• GIVEN DATA:
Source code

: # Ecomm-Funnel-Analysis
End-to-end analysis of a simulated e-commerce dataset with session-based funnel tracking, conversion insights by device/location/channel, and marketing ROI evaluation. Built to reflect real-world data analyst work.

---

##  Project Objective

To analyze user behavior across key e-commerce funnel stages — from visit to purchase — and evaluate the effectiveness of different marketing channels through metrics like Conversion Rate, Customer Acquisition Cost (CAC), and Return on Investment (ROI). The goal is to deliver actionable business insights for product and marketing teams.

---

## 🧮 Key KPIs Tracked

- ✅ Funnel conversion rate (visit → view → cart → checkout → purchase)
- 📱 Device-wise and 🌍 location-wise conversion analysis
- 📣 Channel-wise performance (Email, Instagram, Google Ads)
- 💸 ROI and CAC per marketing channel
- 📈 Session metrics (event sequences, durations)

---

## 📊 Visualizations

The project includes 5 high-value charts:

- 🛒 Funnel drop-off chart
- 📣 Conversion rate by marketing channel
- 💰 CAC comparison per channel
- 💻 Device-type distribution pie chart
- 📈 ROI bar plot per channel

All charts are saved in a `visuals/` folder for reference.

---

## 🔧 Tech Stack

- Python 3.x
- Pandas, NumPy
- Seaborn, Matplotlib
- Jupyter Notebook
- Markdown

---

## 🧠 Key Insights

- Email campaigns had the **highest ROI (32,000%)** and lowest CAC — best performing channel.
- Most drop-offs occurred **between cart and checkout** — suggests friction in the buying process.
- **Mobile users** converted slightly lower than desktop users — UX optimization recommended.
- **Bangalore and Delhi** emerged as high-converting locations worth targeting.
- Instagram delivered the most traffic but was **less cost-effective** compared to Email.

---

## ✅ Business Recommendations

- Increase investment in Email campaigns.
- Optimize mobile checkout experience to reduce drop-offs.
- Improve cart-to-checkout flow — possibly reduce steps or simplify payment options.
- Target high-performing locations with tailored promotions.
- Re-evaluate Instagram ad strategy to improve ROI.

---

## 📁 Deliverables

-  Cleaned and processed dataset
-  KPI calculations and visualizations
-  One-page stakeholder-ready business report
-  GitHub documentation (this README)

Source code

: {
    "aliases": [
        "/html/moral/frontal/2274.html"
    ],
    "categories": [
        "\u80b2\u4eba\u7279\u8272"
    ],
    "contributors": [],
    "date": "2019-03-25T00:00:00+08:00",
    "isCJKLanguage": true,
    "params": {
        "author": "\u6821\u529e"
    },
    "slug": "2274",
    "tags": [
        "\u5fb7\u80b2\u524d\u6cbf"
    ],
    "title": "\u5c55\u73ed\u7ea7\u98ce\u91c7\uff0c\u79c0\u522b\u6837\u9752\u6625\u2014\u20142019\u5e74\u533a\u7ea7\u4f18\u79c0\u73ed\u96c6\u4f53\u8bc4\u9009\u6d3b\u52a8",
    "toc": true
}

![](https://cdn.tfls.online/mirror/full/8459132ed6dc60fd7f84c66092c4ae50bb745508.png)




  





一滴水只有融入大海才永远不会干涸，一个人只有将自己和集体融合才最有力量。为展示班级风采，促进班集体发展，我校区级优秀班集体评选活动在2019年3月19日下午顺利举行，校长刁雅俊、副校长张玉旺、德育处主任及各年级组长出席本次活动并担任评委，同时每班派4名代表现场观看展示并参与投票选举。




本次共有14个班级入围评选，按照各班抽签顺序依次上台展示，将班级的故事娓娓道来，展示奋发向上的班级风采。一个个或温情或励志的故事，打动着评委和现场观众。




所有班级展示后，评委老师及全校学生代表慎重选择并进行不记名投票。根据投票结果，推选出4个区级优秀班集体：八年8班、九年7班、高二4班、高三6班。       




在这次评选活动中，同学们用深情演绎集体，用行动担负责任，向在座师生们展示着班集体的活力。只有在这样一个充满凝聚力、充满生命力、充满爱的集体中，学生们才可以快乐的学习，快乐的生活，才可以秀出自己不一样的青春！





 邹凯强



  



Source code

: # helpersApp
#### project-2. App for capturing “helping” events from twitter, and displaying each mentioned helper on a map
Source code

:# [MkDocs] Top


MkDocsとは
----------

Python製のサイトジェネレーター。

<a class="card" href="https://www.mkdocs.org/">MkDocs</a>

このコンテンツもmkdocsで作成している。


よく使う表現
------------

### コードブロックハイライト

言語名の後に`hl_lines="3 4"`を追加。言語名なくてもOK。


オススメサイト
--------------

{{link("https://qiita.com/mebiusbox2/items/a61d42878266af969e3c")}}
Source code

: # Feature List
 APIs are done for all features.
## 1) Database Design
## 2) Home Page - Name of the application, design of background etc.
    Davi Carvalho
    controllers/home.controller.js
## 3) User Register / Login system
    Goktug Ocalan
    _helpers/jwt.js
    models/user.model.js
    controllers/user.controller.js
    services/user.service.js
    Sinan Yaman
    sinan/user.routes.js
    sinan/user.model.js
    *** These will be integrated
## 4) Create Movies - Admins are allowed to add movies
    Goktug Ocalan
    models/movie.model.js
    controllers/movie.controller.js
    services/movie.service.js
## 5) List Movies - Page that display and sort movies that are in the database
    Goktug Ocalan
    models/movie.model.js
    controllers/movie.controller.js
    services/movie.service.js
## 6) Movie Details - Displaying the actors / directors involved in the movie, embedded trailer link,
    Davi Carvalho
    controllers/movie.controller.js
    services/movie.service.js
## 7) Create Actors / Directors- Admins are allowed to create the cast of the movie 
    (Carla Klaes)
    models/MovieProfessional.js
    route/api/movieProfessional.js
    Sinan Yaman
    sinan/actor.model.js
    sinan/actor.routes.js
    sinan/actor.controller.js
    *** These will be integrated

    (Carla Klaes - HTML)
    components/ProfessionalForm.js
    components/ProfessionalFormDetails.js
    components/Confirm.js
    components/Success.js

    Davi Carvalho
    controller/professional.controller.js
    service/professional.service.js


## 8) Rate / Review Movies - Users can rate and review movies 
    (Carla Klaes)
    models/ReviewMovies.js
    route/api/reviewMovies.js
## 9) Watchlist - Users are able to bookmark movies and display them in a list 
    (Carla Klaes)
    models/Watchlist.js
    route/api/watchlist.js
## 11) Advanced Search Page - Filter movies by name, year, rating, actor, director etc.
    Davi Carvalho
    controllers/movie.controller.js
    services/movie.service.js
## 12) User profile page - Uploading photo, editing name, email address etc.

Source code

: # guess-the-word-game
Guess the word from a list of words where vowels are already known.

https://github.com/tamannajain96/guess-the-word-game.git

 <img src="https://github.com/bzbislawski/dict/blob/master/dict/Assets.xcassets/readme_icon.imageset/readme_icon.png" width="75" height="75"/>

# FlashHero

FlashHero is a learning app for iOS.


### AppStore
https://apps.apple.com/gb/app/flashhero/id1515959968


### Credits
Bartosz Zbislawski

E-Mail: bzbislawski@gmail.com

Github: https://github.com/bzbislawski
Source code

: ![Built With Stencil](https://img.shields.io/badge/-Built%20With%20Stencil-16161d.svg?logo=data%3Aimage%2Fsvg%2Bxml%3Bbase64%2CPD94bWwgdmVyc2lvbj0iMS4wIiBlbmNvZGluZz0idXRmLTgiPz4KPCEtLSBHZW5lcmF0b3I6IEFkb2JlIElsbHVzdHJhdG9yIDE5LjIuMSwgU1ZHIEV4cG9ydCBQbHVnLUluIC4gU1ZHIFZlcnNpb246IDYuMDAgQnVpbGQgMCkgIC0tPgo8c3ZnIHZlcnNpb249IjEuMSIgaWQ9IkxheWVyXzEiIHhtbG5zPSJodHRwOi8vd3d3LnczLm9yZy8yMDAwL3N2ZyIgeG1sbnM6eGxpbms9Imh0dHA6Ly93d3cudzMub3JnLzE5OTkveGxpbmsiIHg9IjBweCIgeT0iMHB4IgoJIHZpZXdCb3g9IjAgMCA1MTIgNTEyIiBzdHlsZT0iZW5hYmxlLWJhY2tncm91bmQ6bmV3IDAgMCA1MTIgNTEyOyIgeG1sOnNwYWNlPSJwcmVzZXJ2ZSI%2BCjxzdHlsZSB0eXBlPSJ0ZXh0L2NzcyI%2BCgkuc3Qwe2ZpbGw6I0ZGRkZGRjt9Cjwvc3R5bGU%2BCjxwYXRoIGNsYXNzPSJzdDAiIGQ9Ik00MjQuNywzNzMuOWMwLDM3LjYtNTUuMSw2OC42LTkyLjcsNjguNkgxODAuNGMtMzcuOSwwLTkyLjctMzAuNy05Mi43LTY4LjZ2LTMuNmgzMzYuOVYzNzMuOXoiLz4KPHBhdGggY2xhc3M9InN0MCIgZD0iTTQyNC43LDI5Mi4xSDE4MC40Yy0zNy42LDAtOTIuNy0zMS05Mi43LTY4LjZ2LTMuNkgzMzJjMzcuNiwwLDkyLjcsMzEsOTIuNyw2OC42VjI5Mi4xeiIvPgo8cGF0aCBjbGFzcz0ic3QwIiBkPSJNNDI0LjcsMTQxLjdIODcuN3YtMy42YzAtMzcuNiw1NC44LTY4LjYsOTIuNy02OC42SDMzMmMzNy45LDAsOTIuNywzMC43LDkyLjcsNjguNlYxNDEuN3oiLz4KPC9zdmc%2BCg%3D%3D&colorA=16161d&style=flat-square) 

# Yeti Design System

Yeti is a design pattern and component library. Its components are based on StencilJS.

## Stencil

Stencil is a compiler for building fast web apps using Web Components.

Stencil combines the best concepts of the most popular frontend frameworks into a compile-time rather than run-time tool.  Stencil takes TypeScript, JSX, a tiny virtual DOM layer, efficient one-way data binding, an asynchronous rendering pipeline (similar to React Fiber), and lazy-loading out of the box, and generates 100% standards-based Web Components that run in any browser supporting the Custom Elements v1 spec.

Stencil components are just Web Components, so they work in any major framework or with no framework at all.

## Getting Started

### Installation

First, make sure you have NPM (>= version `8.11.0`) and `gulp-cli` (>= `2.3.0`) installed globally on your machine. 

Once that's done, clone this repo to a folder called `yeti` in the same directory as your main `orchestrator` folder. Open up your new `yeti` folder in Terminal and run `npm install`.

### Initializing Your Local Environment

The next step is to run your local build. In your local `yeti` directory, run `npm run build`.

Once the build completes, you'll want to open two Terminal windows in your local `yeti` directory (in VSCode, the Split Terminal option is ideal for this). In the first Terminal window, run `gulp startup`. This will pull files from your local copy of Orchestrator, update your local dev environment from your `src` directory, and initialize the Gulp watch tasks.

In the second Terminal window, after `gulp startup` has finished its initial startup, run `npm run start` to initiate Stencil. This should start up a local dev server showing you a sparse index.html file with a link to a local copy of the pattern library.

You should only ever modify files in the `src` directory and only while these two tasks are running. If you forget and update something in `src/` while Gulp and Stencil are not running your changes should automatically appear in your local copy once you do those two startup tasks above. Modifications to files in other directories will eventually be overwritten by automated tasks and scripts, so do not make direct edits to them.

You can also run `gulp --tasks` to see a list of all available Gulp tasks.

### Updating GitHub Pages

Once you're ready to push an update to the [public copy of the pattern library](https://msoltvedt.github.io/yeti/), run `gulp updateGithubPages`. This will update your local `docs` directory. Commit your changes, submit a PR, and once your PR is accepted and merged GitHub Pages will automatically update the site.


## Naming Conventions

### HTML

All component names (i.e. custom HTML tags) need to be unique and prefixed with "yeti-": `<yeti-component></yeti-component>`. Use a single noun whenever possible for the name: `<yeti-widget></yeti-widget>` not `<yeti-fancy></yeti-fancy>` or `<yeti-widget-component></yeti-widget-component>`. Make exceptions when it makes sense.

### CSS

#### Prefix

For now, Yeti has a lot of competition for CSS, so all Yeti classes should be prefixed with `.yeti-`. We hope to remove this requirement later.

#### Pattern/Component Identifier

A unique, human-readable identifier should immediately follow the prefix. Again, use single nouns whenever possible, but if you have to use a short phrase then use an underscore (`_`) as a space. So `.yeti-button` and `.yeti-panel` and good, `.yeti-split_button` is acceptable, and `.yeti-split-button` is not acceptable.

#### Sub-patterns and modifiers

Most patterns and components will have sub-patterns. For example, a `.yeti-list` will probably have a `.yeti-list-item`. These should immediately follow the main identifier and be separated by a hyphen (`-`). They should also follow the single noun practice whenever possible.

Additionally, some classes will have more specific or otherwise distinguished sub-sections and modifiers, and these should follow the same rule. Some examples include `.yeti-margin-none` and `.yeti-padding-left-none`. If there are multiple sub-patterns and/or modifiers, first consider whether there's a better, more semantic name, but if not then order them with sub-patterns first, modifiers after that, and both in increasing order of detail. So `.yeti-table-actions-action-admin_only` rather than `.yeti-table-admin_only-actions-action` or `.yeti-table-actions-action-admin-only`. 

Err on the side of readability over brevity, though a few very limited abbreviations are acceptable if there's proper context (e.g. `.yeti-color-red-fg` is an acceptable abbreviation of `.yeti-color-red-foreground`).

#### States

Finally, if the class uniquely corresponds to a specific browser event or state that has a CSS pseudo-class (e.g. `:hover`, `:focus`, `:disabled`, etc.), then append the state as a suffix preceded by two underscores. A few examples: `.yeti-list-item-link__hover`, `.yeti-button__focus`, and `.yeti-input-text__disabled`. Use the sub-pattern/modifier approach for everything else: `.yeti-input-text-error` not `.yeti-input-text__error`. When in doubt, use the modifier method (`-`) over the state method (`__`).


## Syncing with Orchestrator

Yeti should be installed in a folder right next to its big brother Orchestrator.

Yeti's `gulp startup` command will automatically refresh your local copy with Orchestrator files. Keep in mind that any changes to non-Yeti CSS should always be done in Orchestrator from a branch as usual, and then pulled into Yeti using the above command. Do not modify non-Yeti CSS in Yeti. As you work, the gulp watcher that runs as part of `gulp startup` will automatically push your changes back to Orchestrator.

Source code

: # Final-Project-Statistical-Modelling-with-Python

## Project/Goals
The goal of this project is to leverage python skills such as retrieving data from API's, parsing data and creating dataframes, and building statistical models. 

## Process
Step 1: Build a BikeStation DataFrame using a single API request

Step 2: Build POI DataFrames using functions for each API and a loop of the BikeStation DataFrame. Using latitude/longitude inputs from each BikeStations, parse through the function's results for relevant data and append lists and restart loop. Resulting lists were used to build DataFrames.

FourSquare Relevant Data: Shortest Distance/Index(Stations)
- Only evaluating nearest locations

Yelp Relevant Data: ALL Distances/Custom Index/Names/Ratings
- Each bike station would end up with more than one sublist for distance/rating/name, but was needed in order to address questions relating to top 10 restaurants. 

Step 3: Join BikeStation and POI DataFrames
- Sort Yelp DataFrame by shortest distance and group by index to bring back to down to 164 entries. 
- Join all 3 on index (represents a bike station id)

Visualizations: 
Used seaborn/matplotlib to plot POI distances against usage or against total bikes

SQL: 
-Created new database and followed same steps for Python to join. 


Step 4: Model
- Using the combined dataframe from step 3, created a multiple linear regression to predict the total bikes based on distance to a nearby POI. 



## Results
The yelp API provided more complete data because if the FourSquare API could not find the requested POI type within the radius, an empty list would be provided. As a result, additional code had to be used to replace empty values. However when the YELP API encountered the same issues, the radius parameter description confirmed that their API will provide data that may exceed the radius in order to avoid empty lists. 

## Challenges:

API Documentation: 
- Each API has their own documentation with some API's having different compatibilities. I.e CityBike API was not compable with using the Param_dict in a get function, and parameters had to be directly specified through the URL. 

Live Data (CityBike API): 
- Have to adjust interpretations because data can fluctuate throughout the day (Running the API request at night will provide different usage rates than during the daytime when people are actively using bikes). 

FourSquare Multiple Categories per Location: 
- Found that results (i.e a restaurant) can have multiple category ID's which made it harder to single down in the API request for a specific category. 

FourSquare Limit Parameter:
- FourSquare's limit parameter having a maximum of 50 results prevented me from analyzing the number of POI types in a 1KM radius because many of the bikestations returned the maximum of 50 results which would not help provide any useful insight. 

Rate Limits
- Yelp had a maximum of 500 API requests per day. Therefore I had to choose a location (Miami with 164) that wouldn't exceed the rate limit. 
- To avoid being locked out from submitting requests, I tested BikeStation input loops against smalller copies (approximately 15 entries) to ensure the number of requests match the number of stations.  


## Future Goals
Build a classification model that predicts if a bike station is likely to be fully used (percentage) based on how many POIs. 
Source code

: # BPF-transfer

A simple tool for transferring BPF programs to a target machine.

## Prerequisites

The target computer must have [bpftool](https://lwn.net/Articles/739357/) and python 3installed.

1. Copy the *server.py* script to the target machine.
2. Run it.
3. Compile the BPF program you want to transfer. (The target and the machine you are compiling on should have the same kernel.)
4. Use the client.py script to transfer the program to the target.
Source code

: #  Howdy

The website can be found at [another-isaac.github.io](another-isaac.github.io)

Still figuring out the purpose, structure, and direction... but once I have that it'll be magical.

• ABOUT THIS EXERCISE: Going through the listing above, tally the lines that contain the word "locations" and state the total alone.

• EXERCISE RESULT: 3